SR&ED Montreal machine learning

A recent paper published by Charles Seife in JAMA Internal Medicine (April 2015) draws attention to serious integrity and communication issues affecting the biomedical research and publication pipeline. Seife’s statistics show that when the US Food and Drug Administration (FDA) finds significant departures from good clinical practice, those violations go most generally unnoticed in the resultant publications.

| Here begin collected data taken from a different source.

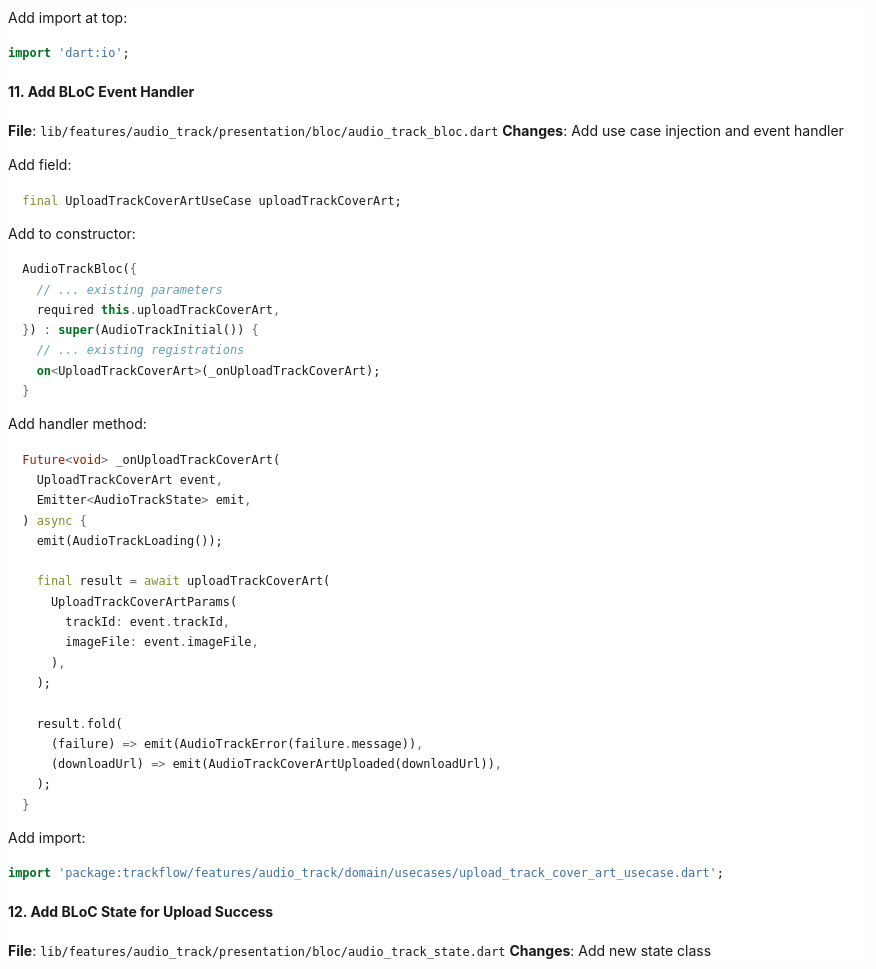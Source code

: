 Add import at top:
```dart
import 'dart:io';
```

#### 11. Add BLoC Event Handler
**File**: `lib/features/audio_track/presentation/bloc/audio_track_bloc.dart`
**Changes**: Add use case injection and event handler

Add field:
```dart
  final UploadTrackCoverArtUseCase uploadTrackCoverArt;
```

Add to constructor:
```dart
  AudioTrackBloc({
    // ... existing parameters
    required this.uploadTrackCoverArt,
  }) : super(AudioTrackInitial()) {
    // ... existing registrations
    on<UploadTrackCoverArt>(_onUploadTrackCoverArt);
  }
```

Add handler method:
```dart
  Future<void> _onUploadTrackCoverArt(
    UploadTrackCoverArt event,
    Emitter<AudioTrackState> emit,
  ) async {
    emit(AudioTrackLoading());

    final result = await uploadTrackCoverArt(
      UploadTrackCoverArtParams(
        trackId: event.trackId,
        imageFile: event.imageFile,
      ),
    );

    result.fold(
      (failure) => emit(AudioTrackError(failure.message)),
      (downloadUrl) => emit(AudioTrackCoverArtUploaded(downloadUrl)),
    );
  }
```

Add import:
```dart
import 'package:trackflow/features/audio_track/domain/usecases/upload_track_cover_art_usecase.dart';
```

#### 12. Add BLoC State for Upload Success
**File**: `lib/features/audio_track/presentation/bloc/audio_track_state.dart`
**Changes**: Add new state class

Based on documents issued by the FDA in 2013, Seife identified 57 published clinical trials linked to one or several severe violations during trial site inspection:

  • 22 trials (39%) were linked to falsification or false information;

  • 14 trials (25%) were linked to failures to report adverse events;

  • 42 trials (74%) were linked to protocol violations;

  • 35 trials (61%) were linked to inadequate or inaccurate recordkeeping;

  • 30 trials (53%) were linked to safety problems and/or issues with oversight or informed consent;

  • and 20 trials (35%) were linked to violations otherwise categorized.

Those 57 clinical trials resulted in 78 articles published in the peer-reviewed literature. Of these 78 articles, only 3 publications (4%) included any mention of the FDA inspection violations, despite the fact that for 59 of those 78 articles (76%), the inspection was completed at least 6 months before the article was published.